*Collected data:*
╔══

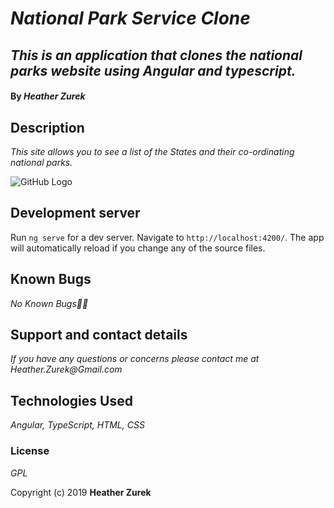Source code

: # _National Park Service Clone_

## _This is an application that clones the national parks website using Angular and typescript._

#### By _**Heather Zurek**_

## Description

_This site allows you to see a list of the States and their co-ordinating national parks._

![GitHub Logo](/screenshot.png")

## Development server

Run `ng serve` for a dev server. Navigate to `http://localhost:4200/`. The app will automatically reload if you change any of the source files.

## Known Bugs

_No Known Bugs🐛🐞_

## Support and contact details

_If you have any questions or concerns please contact me at Heather.Zurek@Gmail.com_

## Technologies Used

_Angular, TypeScript, HTML, CSS_

### License

*GPL*

Copyright (c) 2019 **Heather Zurek**
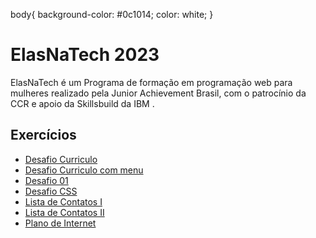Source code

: body{
    background-color: #0c1014;
    color: white;
}

# ElasNaTech 2023

ElasNaTech é um Programa de formação em programação web para mulheres realizado pela Junior Achievement Brasil, com o patrocínio da CCR e apoio da Skillsbuild da IBM .

## Exercícios
<ul>
    <li><a href="https://maytearaujo.github.io/elasnatech/HTML/desafioCurriculo/desafioCurriculo.html" target="_blank">Desafio Curriculo</a></li>
    <li><a href="https://maytearaujo.github.io/elasnatech/HTML/desafioCurriculo/desafioCurriculo_menu.html" target="_blank">Desafio Curriculo com menu</a></li>
    <li><a href="https://maytearaujo.github.io/elasnatech/HTML/desafioGil/desafio01/desafio01.html" target="_blank">Desafio 01</a></li>
    <li><a href="https://maytearaujo.github.io/elasnatech/HTML/ProjetoCSS-inicio" target="_blank">Desafio CSS</a></li>
    <li><a href="https://maytearaujo.github.io/elasnatech/HTML/projeto_contatos" target="_blank">Lista de Contatos I</a></li>
    <li><a href="https://maytearaujo.github.io/elasnatech/HTML/projeto_contatos_II" target="_blank">Lista de Contatos II</a></li>
    <li><a href="https://maytearaujo.github.io/elasnatech/HTML/projeto-price-cards" target="_blank">Plano de Internet</a></li>    
</ul>
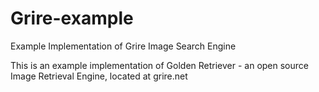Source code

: Grire-example
=============

Example Implementation of Grire Image Search Engine

This is an example implementation of Golden Retriever - an open source Image Retrieval Engine, located at grire.net
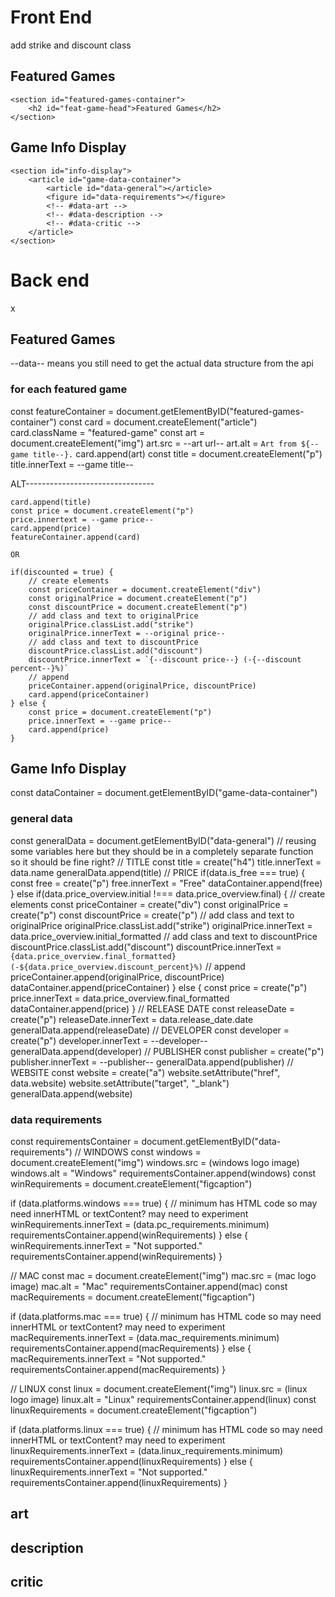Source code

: 
Front End
=========

add strike and discount class

Featured Games
--------------

    <section id="featured-games-container">
        <h2 id="feat-game-head">Featured Games</h2>
    </section>

Game Info Display
-----------------

    <section id="info-display">
        <article id="game-data-container">
            <article id="data-general"></article>
            <figure id="data-requirements"></figure>
            <!-- #data-art -->
            <!-- #data-description -->
            <!-- #data-critic -->
        </article>
    </section>


Back end
==========

x

Featured Games
--------------

--data-- means you still need to get the actual data structure from the api
### for each featured game
const featureContainer = document.getElementByID("featured-games-container")
const card = document.createElement("article")
card.className = "featured-game"
const art = document.createElement("img")
art.src = --art url--
art.alt = `Art from ${--game title--}.`
card.append(art)
const title = document.createElement("p")
title.innerText = --game title--

ALT--------------------------------

    card.append(title)
    const price = document.createElement("p")
    price.innertext = --game price--
    card.append(price)
    featureContainer.append(card)

    OR 

    if(discounted = true) {
        // create elements
        const priceContainer = document.createElement("div")
        const originalPrice = document.createElement("p")
        const discountPrice = document.createElement("p")
        // add class and text to originalPrice
        originalPrice.classList.add("strike")
        originalPrice.innerText = --original price--
        // add class and text to discountPrice
        discountPrice.classList.add("discount")
        discountPrice.innerText = `{--discount price--} (-{--discount percent--}%)`
        // append
        priceContainer.append(originalPrice, discountPrice)
        card.append(priceContainer)
    } else {
        const price = document.createElement("p")
        price.innerText = --game price--
        card.append(price)
    }





Game Info Display
-----------------

const dataContainer = document.getElementByID("game-data-container")
### general data

const generalData = document.getElementByID("data-general")
// reusing some variables here but they should be in a completely separate function so it should be fine right?
// TITLE
const title = create("h4")
title.innerText = data.name
generalData.append(title)
// PRICE
if(data.is_free === true) {
    const free = create("p")
    free.innerText = "Free"
    dataContainer.append(free)
} else if(data.price_overview.initial !=== data.price_overview.final) {
    // create elements
    const priceContainer = create("div")
    const originalPrice = create("p")
    const discountPrice = create("p")
    // add class and text to originalPrice
    originalPrice.classList.add("strike")
    originalPrice.innerText = data.price_overview.initial_formatted
    // add class and text to discountPrice
    discountPrice.classList.add("discount")
    discountPrice.innerText = `{data.price_overview.final_formatted} (-${data.price_overview.discount_percent}%)`
    // append
    priceContainer.append(originalPrice, discountPrice)
    dataContainer.append(priceContainer)
} else {
    const price = create("p")
    price.innerText = data.price_overview.final_formatted
    dataContainer.append(price)
}
// RELEASE DATE
const releaseDate = create("p")
releaseDate.innerText = data.release_date.date
generalData.append(releaseDate)
// DEVELOPER
const developer = create("p")
developer.innerText = --developer--
generalData.append(developer)
// PUBLISHER
const publisher = create("p")
publisher.innerText = --publisher--
generalData.append(publisher)
// WEBSITE
const website = create("a")
website.setAttribute("href", data.website)
website.setAttribute("target", "_blank")
generalData.append(website)

### data requirements

const requirementsContainer = document.getElementByID("data-requirements")
// WINDOWS
const windows = document.createElement("img")
windows.src = (windows logo image)
windows.alt = "Windows"
requirementsContainer.append(windows)
const winRequirements = document.createElement("figcaption")

if (data.platforms.windows === true) {
    // minimum has HTML code so may need innerHTML or textContent? may need to experiment
    winRequirements.innerText = (data.pc_requirements.minimum)
    requirementsContainer.append(winRequirements)
} else {
    winRequirements.innerText = "Not supported."
    requirementsContainer.append(winRequirements)
}

// MAC
const mac = document.createElement("img")
mac.src = (mac logo image)
mac.alt = "Mac"
requirementsContainer.append(mac)
const macRequirements = document.createElement("figcaption")

if (data.platforms.mac === true) {
    // minimum has HTML code so may need innerHTML or textContent? may need to experiment
    macRequirements.innerText = (data.mac_requirements.minimum)
    requirementsContainer.append(macRequirements)
} else {
    macRequirements.innerText = "Not supported."
    requirementsContainer.append(macRequirements)
}

// LINUX
const linux = document.createElement("img")
linux.src = (linux logo image)
linux.alt = "Linux"
requirementsContainer.append(linux)
const linuxRequirements = document.createElement("figcaption")

if (data.platforms.linux === true) {
    // minimum has HTML code so may need innerHTML or textContent? may need to experiment
    linuxRequirements.innerText = (data.linux_requirements.minimum)
    requirementsContainer.append(linuxRequirements)
} else {
    linuxRequirements.innerText = "Not supported."
    requirementsContainer.append(linuxRequirements)
}

## art

## description

## critic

╚══

*Task requirements:* Only the text of the records belongs in your answer, copied exactly as it appears above.

*Final answer:*
Source code

: # _National Park Service Clone_

## _This is an application that clones the national parks website using Angular and typescript._

#### By _**Heather Zurek**_

## Description

_This site allows you to see a list of the States and their co-ordinating national parks._

![GitHub Logo](/screenshot.png")

## Development server

Run `ng serve` for a dev server. Navigate to `http://localhost:4200/`. The app will automatically reload if you change any of the source files.

## Known Bugs

_No Known Bugs🐛🐞_

## Support and contact details

_If you have any questions or concerns please contact me at Heather.Zurek@Gmail.com_

## Technologies Used

_Angular, TypeScript, HTML, CSS_

### License

*GPL*

Copyright (c) 2019 **Heather Zurek**
Source code

: body{
    background-color: #0c1014;
    color: white;
}

# ElasNaTech 2023

ElasNaTech é um Programa de formação em programação web para mulheres realizado pela Junior Achievement Brasil, com o patrocínio da CCR e apoio da Skillsbuild da IBM .

## Exercícios
<ul>
    <li><a href="https://maytearaujo.github.io/elasnatech/HTML/desafioCurriculo/desafioCurriculo.html" target="_blank">Desafio Curriculo</a></li>
    <li><a href="https://maytearaujo.github.io/elasnatech/HTML/desafioCurriculo/desafioCurriculo_menu.html" target="_blank">Desafio Curriculo com menu</a></li>
    <li><a href="https://maytearaujo.github.io/elasnatech/HTML/desafioGil/desafio01/desafio01.html" target="_blank">Desafio 01</a></li>
    <li><a href="https://maytearaujo.github.io/elasnatech/HTML/ProjetoCSS-inicio" target="_blank">Desafio CSS</a></li>
    <li><a href="https://maytearaujo.github.io/elasnatech/HTML/projeto_contatos" target="_blank">Lista de Contatos I</a></li>
    <li><a href="https://maytearaujo.github.io/elasnatech/HTML/projeto_contatos_II" target="_blank">Lista de Contatos II</a></li>
    <li><a href="https://maytearaujo.github.io/elasnatech/HTML/projeto-price-cards" target="_blank">Plano de Internet</a></li>    
</ul>
Source code

: Grire-example
=============

Example Implementation of Grire Image Search Engine

This is an example implementation of Golden Retriever - an open source Image Retrieval Engine, located at grire.net
Source code

: 
Front End
=========

add strike and discount class

Featured Games
--------------

    <section id="featured-games-container">
        <h2 id="feat-game-head">Featured Games</h2>
    </section>

Game Info Display
-----------------

    <section id="info-display">
        <article id="game-data-container">
            <article id="data-general"></article>
            <figure id="data-requirements"></figure>
            <!-- #data-art -->
            <!-- #data-description -->
            <!-- #data-critic -->
        </article>
    </section>


Back end
==========

x

Featured Games
--------------

--data-- means you still need to get the actual data structure from the api
### for each featured game
const featureContainer = document.getElementByID("featured-games-container")
const card = document.createElement("article")
card.className = "featured-game"
const art = document.createElement("img")
art.src = --art url--
art.alt = `Art from ${--game title--}.`
card.append(art)
const title = document.createElement("p")
title.innerText = --game title--

ALT--------------------------------

    card.append(title)
    const price = document.createElement("p")
    price.innertext = --game price--
    card.append(price)
    featureContainer.append(card)

    OR 

    if(discounted = true) {
        // create elements
        const priceContainer = document.createElement("div")
        const originalPrice = document.createElement("p")
        const discountPrice = document.createElement("p")
        // add class and text to originalPrice
        originalPrice.classList.add("strike")
        originalPrice.innerText = --original price--
        // add class and text to discountPrice
        discountPrice.classList.add("discount")
        discountPrice.innerText = `{--discount price--} (-{--discount percent--}%)`
        // append
        priceContainer.append(originalPrice, discountPrice)
        card.append(priceContainer)
    } else {
        const price = document.createElement("p")
        price.innerText = --game price--
        card.append(price)
    }





Game Info Display
-----------------

const dataContainer = document.getElementByID("game-data-container")
### general data

const generalData = document.getElementByID("data-general")
// reusing some variables here but they should be in a completely separate function so it should be fine right?
// TITLE
const title = create("h4")
title.innerText = data.name
generalData.append(title)
// PRICE
if(data.is_free === true) {
    const free = create("p")
    free.innerText = "Free"
    dataContainer.append(free)
} else if(data.price_overview.initial !=== data.price_overview.final) {
    // create elements
    const priceContainer = create("div")
    const originalPrice = create("p")
    const discountPrice = create("p")
    // add class and text to originalPrice
    originalPrice.classList.add("strike")
    originalPrice.innerText = data.price_overview.initial_formatted
    // add class and text to discountPrice
    discountPrice.classList.add("discount")
    discountPrice.innerText = `{data.price_overview.final_formatted} (-${data.price_overview.discount_percent}%)`
    // append
    priceContainer.append(originalPrice, discountPrice)
    dataContainer.append(priceContainer)
} else {
    const price = create("p")
    price.innerText = data.price_overview.final_formatted
    dataContainer.append(price)
}
// RELEASE DATE
const releaseDate = create("p")
releaseDate.innerText = data.release_date.date
generalData.append(releaseDate)
// DEVELOPER
const developer = create("p")
developer.innerText = --developer--
generalData.append(developer)
// PUBLISHER
const publisher = create("p")
publisher.innerText = --publisher--
generalData.append(publisher)
// WEBSITE
const website = create("a")
website.setAttribute("href", data.website)
website.setAttribute("target", "_blank")
generalData.append(website)

### data requirements

const requirementsContainer = document.getElementByID("data-requirements")
// WINDOWS
const windows = document.createElement("img")
windows.src = (windows logo image)
windows.alt = "Windows"
requirementsContainer.append(windows)
const winRequirements = document.createElement("figcaption")

if (data.platforms.windows === true) {
    // minimum has HTML code so may need innerHTML or textContent? may need to experiment
    winRequirements.innerText = (data.pc_requirements.minimum)
    requirementsContainer.append(winRequirements)
} else {
    winRequirements.innerText = "Not supported."
    requirementsContainer.append(winRequirements)
}

// MAC
const mac = document.createElement("img")
mac.src = (mac logo image)
mac.alt = "Mac"
requirementsContainer.append(mac)
const macRequirements = document.createElement("figcaption")

if (data.platforms.mac === true) {
    // minimum has HTML code so may need innerHTML or textContent? may need to experiment
    macRequirements.innerText = (data.mac_requirements.minimum)
    requirementsContainer.append(macRequirements)
} else {
    macRequirements.innerText = "Not supported."
    requirementsContainer.append(macRequirements)
}

// LINUX
const linux = document.createElement("img")
linux.src = (linux logo image)
linux.alt = "Linux"
requirementsContainer.append(linux)
const linuxRequirements = document.createElement("figcaption")

if (data.platforms.linux === true) {
    // minimum has HTML code so may need innerHTML or textContent? may need to experiment
    linuxRequirements.innerText = (data.linux_requirements.minimum)
    requirementsContainer.append(linuxRequirements)
} else {
    linuxRequirements.innerText = "Not supported."
    requirementsContainer.append(linuxRequirements)
}

## art

## description

## critic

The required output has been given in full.